“…I was like, playing safety, linebacker,” Wallace said. “You read the quarterback… you’re reading what the offense is going to do. So just being able to pick up on stuff like that and just see it before it happens.”
Wallace was selected with the No. 10 overall pick out of Kentucky by the Mavericks, and was subsequently dealt, on draft night, to Oklahoma City. The 6’4″ swingman also spoke about how he could fit in on his new club heading into the regular season.
“[If] I need to play on the wing, I’m capable,” Wallace said. “So just letting the ball flow, just playing basketball.”
There’s more out of the Northwest Division:
- New Jazz reserve center Omer Yurtseven feels that his years of seasoning with the Heat will benefit him in his new NBA home, writes Sarah Todd of The Deseret News. Yurtseven inked a new two-year deal with Utah earlier in the offseason, though it’s only partially guaranteed. “[The Heat] had a really competitive environment, which allowed competitive players to thrive and I really appreciated that,” Yurtseven said. “I kind of took that with me in terms of applying that to everything — every drill, every day, every game. But I think more so I’m looking forward to what I’ll be able to learn and grow more into here.”

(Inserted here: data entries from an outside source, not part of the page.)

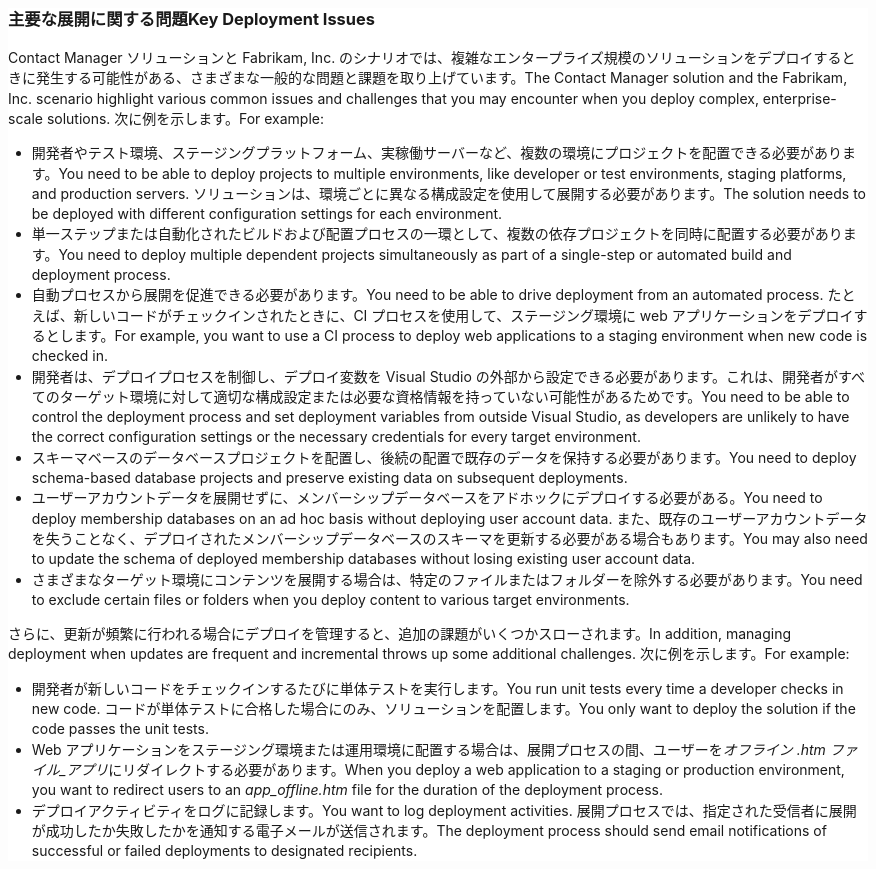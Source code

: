 ### <a name="key-deployment-issues"></a><span data-ttu-id="c35bd-179">主要な展開に関する問題</span><span class="sxs-lookup"><span data-stu-id="c35bd-179">Key Deployment Issues</span></span>

<span data-ttu-id="c35bd-180">Contact Manager ソリューションと Fabrikam, Inc. のシナリオでは、複雑なエンタープライズ規模のソリューションをデプロイするときに発生する可能性がある、さまざまな一般的な問題と課題を取り上げています。</span><span class="sxs-lookup"><span data-stu-id="c35bd-180">The Contact Manager solution and the Fabrikam, Inc. scenario highlight various common issues and challenges that you may encounter when you deploy complex, enterprise-scale solutions.</span></span> <span data-ttu-id="c35bd-181">次に例を示します。</span><span class="sxs-lookup"><span data-stu-id="c35bd-181">For example:</span></span>

- <span data-ttu-id="c35bd-182">開発者やテスト環境、ステージングプラットフォーム、実稼働サーバーなど、複数の環境にプロジェクトを配置できる必要があります。</span><span class="sxs-lookup"><span data-stu-id="c35bd-182">You need to be able to deploy projects to multiple environments, like developer or test environments, staging platforms, and production servers.</span></span> <span data-ttu-id="c35bd-183">ソリューションは、環境ごとに異なる構成設定を使用して展開する必要があります。</span><span class="sxs-lookup"><span data-stu-id="c35bd-183">The solution needs to be deployed with different configuration settings for each environment.</span></span>
- <span data-ttu-id="c35bd-184">単一ステップまたは自動化されたビルドおよび配置プロセスの一環として、複数の依存プロジェクトを同時に配置する必要があります。</span><span class="sxs-lookup"><span data-stu-id="c35bd-184">You need to deploy multiple dependent projects simultaneously as part of a single-step or automated build and deployment process.</span></span>
- <span data-ttu-id="c35bd-185">自動プロセスから展開を促進できる必要があります。</span><span class="sxs-lookup"><span data-stu-id="c35bd-185">You need to be able to drive deployment from an automated process.</span></span> <span data-ttu-id="c35bd-186">たとえば、新しいコードがチェックインされたときに、CI プロセスを使用して、ステージング環境に web アプリケーションをデプロイするとします。</span><span class="sxs-lookup"><span data-stu-id="c35bd-186">For example, you want to use a CI process to deploy web applications to a staging environment when new code is checked in.</span></span>
- <span data-ttu-id="c35bd-187">開発者は、デプロイプロセスを制御し、デプロイ変数を Visual Studio の外部から設定できる必要があります。これは、開発者がすべてのターゲット環境に対して適切な構成設定または必要な資格情報を持っていない可能性があるためです。</span><span class="sxs-lookup"><span data-stu-id="c35bd-187">You need to be able to control the deployment process and set deployment variables from outside Visual Studio, as developers are unlikely to have the correct configuration settings or the necessary credentials for every target environment.</span></span>
- <span data-ttu-id="c35bd-188">スキーマベースのデータベースプロジェクトを配置し、後続の配置で既存のデータを保持する必要があります。</span><span class="sxs-lookup"><span data-stu-id="c35bd-188">You need to deploy schema-based database projects and preserve existing data on subsequent deployments.</span></span>
- <span data-ttu-id="c35bd-189">ユーザーアカウントデータを展開せずに、メンバーシップデータベースをアドホックにデプロイする必要がある。</span><span class="sxs-lookup"><span data-stu-id="c35bd-189">You need to deploy membership databases on an ad hoc basis without deploying user account data.</span></span> <span data-ttu-id="c35bd-190">また、既存のユーザーアカウントデータを失うことなく、デプロイされたメンバーシップデータベースのスキーマを更新する必要がある場合もあります。</span><span class="sxs-lookup"><span data-stu-id="c35bd-190">You may also need to update the schema of deployed membership databases without losing existing user account data.</span></span>
- <span data-ttu-id="c35bd-191">さまざまなターゲット環境にコンテンツを展開する場合は、特定のファイルまたはフォルダーを除外する必要があります。</span><span class="sxs-lookup"><span data-stu-id="c35bd-191">You need to exclude certain files or folders when you deploy content to various target environments.</span></span>

<span data-ttu-id="c35bd-192">さらに、更新が頻繁に行われる場合にデプロイを管理すると、追加の課題がいくつかスローされます。</span><span class="sxs-lookup"><span data-stu-id="c35bd-192">In addition, managing deployment when updates are frequent and incremental throws up some additional challenges.</span></span> <span data-ttu-id="c35bd-193">次に例を示します。</span><span class="sxs-lookup"><span data-stu-id="c35bd-193">For example:</span></span>

- <span data-ttu-id="c35bd-194">開発者が新しいコードをチェックインするたびに単体テストを実行します。</span><span class="sxs-lookup"><span data-stu-id="c35bd-194">You run unit tests every time a developer checks in new code.</span></span> <span data-ttu-id="c35bd-195">コードが単体テストに合格した場合にのみ、ソリューションを配置します。</span><span class="sxs-lookup"><span data-stu-id="c35bd-195">You only want to deploy the solution if the code passes the unit tests.</span></span>
- <span data-ttu-id="c35bd-196">Web アプリケーションをステージング環境または運用環境に配置する場合は、展開プロセスの間、ユーザーを*オフライン .htm ファイル\_アプリ*にリダイレクトする必要があります。</span><span class="sxs-lookup"><span data-stu-id="c35bd-196">When you deploy a web application to a staging or production environment, you want to redirect users to an *app\_offline.htm* file for the duration of the deployment process.</span></span>
- <span data-ttu-id="c35bd-197">デプロイアクティビティをログに記録します。</span><span class="sxs-lookup"><span data-stu-id="c35bd-197">You want to log deployment activities.</span></span> <span data-ttu-id="c35bd-198">展開プロセスでは、指定された受信者に展開が成功したか失敗したかを通知する電子メールが送信されます。</span><span class="sxs-lookup"><span data-stu-id="c35bd-198">The deployment process should send email notifications of successful or failed deployments to designated recipients.</span></span>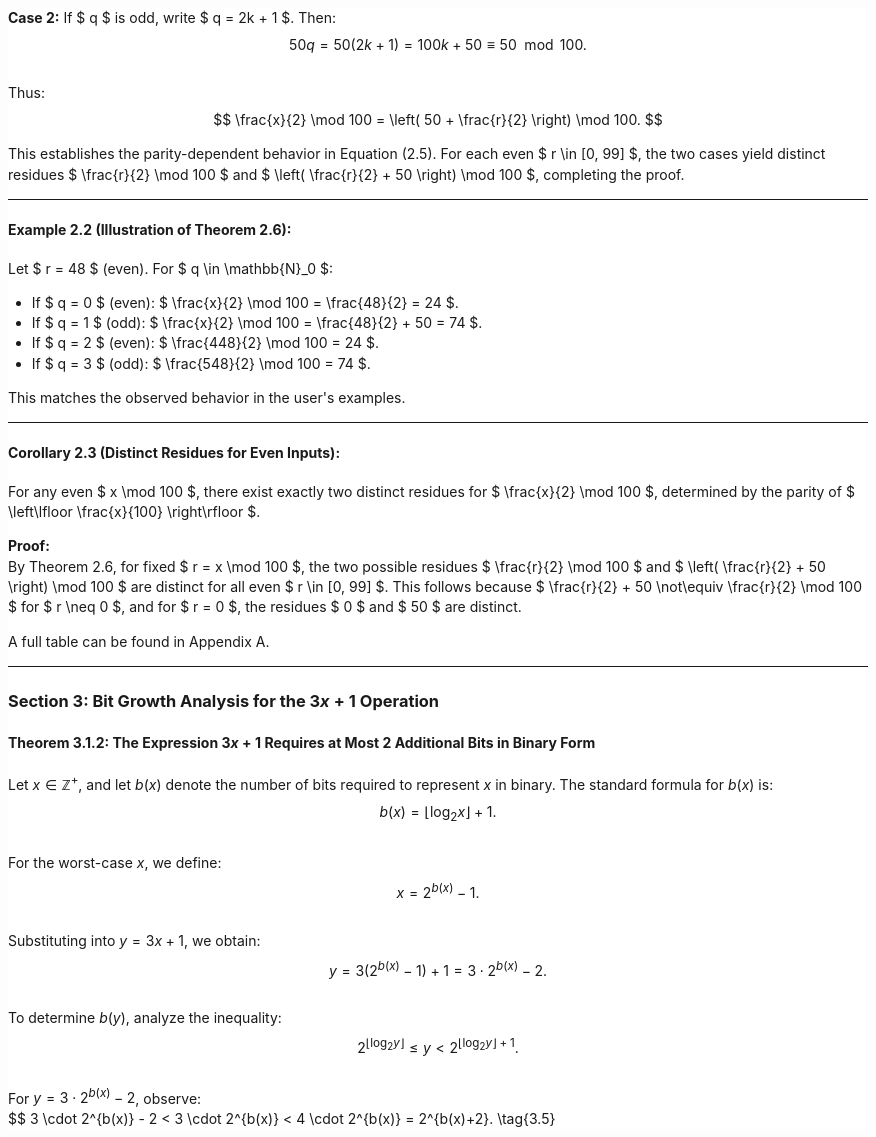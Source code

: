 **Case 2:** If $ q $ is odd, write $ q = 2k + 1 $. Then:  
$$
50q = 50(2k + 1) = 100k + 50 \equiv 50 \mod 100.
$$  
Thus:  
$$
\frac{x}{2} \mod 100 = \left( 50 + \frac{r}{2} \right) \mod 100.
$$  

This establishes the parity-dependent behavior in Equation (2.5). For each even $ r \in [0, 99] $, the two cases yield distinct residues $ \frac{r}{2} \mod 100 $ and $ \left( \frac{r}{2} + 50 \right) \mod 100 $, completing the proof.  

---

#### Example 2.2 (Illustration of Theorem 2.6):  
Let $ r = 48 $ (even). For $ q \in \mathbb{N}_0 $:  
- If $ q = 0 $ (even): $ \frac{x}{2} \mod 100 = \frac{48}{2} = 24 $.  
- If $ q = 1 $ (odd): $ \frac{x}{2} \mod 100 = \frac{48}{2} + 50 = 74 $.  
- If $ q = 2 $ (even): $ \frac{448}{2} \mod 100 = 24 $.  
- If $ q = 3 $ (odd): $ \frac{548}{2} \mod 100 = 74 $.  

This matches the observed behavior in the user's examples.  

---

#### Corollary 2.3 (Distinct Residues for Even Inputs):  
For any even $ x \mod 100 $, there exist exactly two distinct residues for $ \frac{x}{2} \mod 100 $, determined by the parity of $ \left\lfloor \frac{x}{100} \right\rfloor $.  

**Proof:**  
By Theorem 2.6, for fixed $ r = x \mod 100 $, the two possible residues $ \frac{r}{2} \mod 100 $ and $ \left( \frac{r}{2} + 50 \right) \mod 100 $ are distinct for all even $ r \in [0, 99] $. This follows because $ \frac{r}{2} + 50 \not\equiv \frac{r}{2} \mod 100 $ for $ r \neq 0 $, and for $ r = 0 $, the residues $ 0 $ and $ 50 $ are distinct.

A full table can be found in Appendix A.

--- 


### Section 3: Bit Growth Analysis for the $3x + 1$ Operation

#### Theorem 3.1.2: The Expression $3x + 1$ Requires at Most 2 Additional Bits in Binary Form  
Let $x \in \mathbb{Z}^+$, and let $b(x)$ denote the number of bits required to represent $x$ in binary. The standard formula for $b(x)$ is:  
$$
b(x) = \lfloor \log_2 x \rfloor + 1. \tag{3.1}
$$  
For the worst-case $x$, we define:  
$$
x = 2^{b(x)} - 1. \tag{3.2}
$$  
Substituting into $y = 3x + 1$, we obtain:  
$$
y = 3(2^{b(x)} - 1) + 1 = 3 \cdot 2^{b(x)} - 2. \tag{3.3}
$$  
To determine $b(y)$, analyze the inequality:  
$$
2^{\lfloor \log_2 y \rfloor} \leq y < 2^{\lfloor \log_2 y \rfloor + 1}. \tag{3.4}
$$  
For $y = 3 \cdot 2^{b(x)} - 2$, observe:  
$$
3 \cdot 2^{b(x)} - 2 < 3 \cdot 2^{b(x)} < 4 \cdot 2^{b(x)} = 2^{b(x)+2}. \tag{3.5}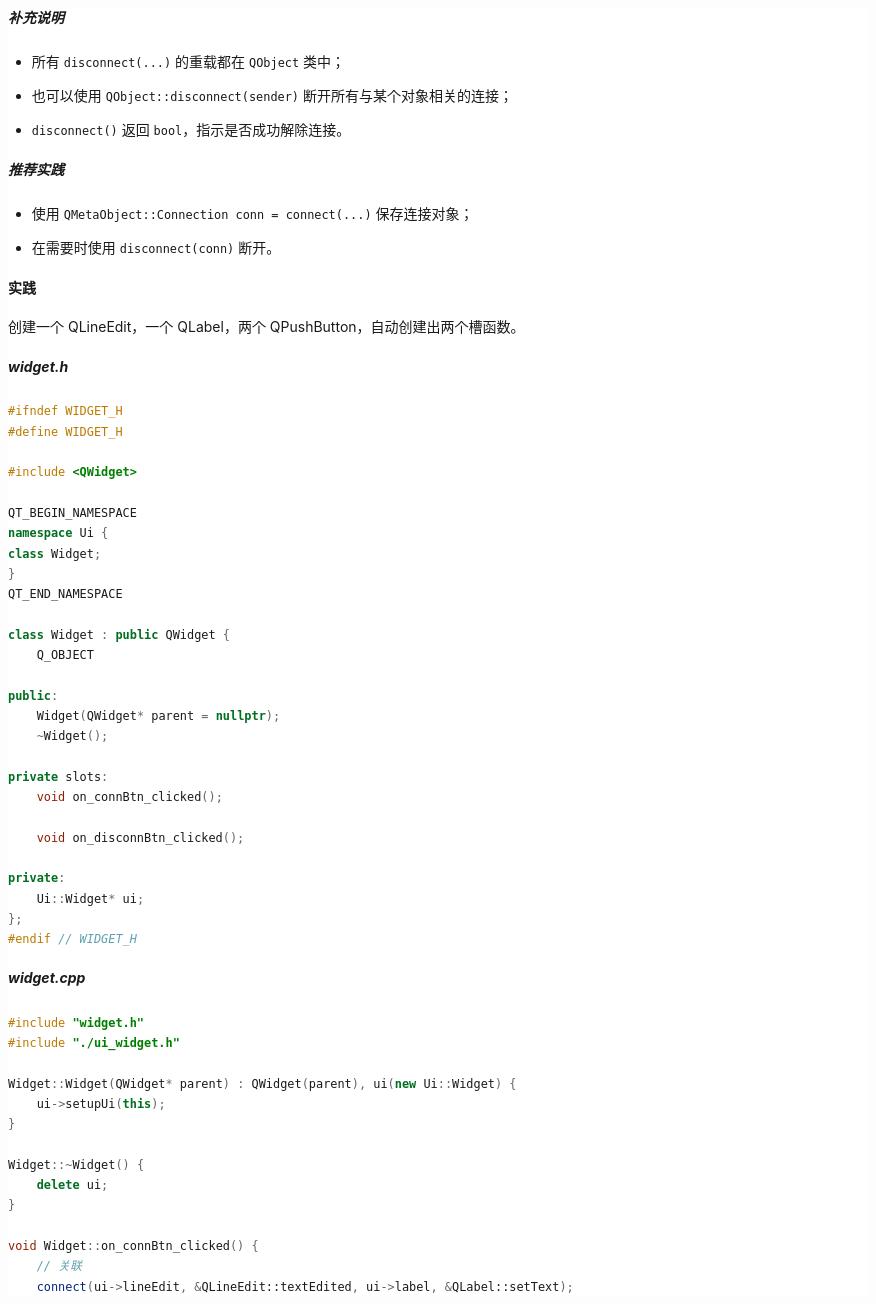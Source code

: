 ##### 补充说明

- 所有 `disconnect(...)` 的重载都在 `QObject` 类中；

- 也可以使用 `QObject::disconnect(sender)` 断开所有与某个对象相关的连接；

- `disconnect()` 返回 `bool`，指示是否成功解除连接。

##### 推荐实践

- 使用 `QMetaObject::Connection conn = connect(...)` 保存连接对象；

- 在需要时使用 `disconnect(conn)` 断开。

#### 实践

创建一个 QLineEdit，一个 QLabel，两个 QPushButton，自动创建出两个槽函数。

##### widget.h

```cpp
#ifndef WIDGET_H
#define WIDGET_H

#include <QWidget>

QT_BEGIN_NAMESPACE
namespace Ui {
class Widget;
}
QT_END_NAMESPACE

class Widget : public QWidget {
    Q_OBJECT

public:
    Widget(QWidget* parent = nullptr);
    ~Widget();

private slots:
    void on_connBtn_clicked();

    void on_disconnBtn_clicked();

private:
    Ui::Widget* ui;
};
#endif // WIDGET_H
```

##### widget.cpp

```cpp
#include "widget.h"
#include "./ui_widget.h"

Widget::Widget(QWidget* parent) : QWidget(parent), ui(new Ui::Widget) {
    ui->setupUi(this);
}

Widget::~Widget() {
    delete ui;
}

void Widget::on_connBtn_clicked() {
    // 关联
    connect(ui->lineEdit, &QLineEdit::textEdited, ui->label, &QLabel::setText);

```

- Center Ismael Kamagate, whose draft rights the Nuggets acquired after he was selected with the No. 46 pick in 2022, has officially inked a new contract with Italian EuroLeague club Olimpia Milano, the team announced in a press release. The 6’11” big man remains under Denver control should he eventually attempt to play in the NBA.
- After more than 30 years of NBA experience as a player and coach, Nuggets assistant Popeye Jones is reveling in his first-ever league championship, writes Steve Bulpett of Heavy.com. Jones has worked as a coach for five different clubs across his 17 seasons on the bench. “Once it was over, I think you just reflect back on your whole career — not just your coaching career but your playing career, everything that you’ve been through, from a little kid all the way through middle school to high school to college,” Jones said. “It was just a great feeling.”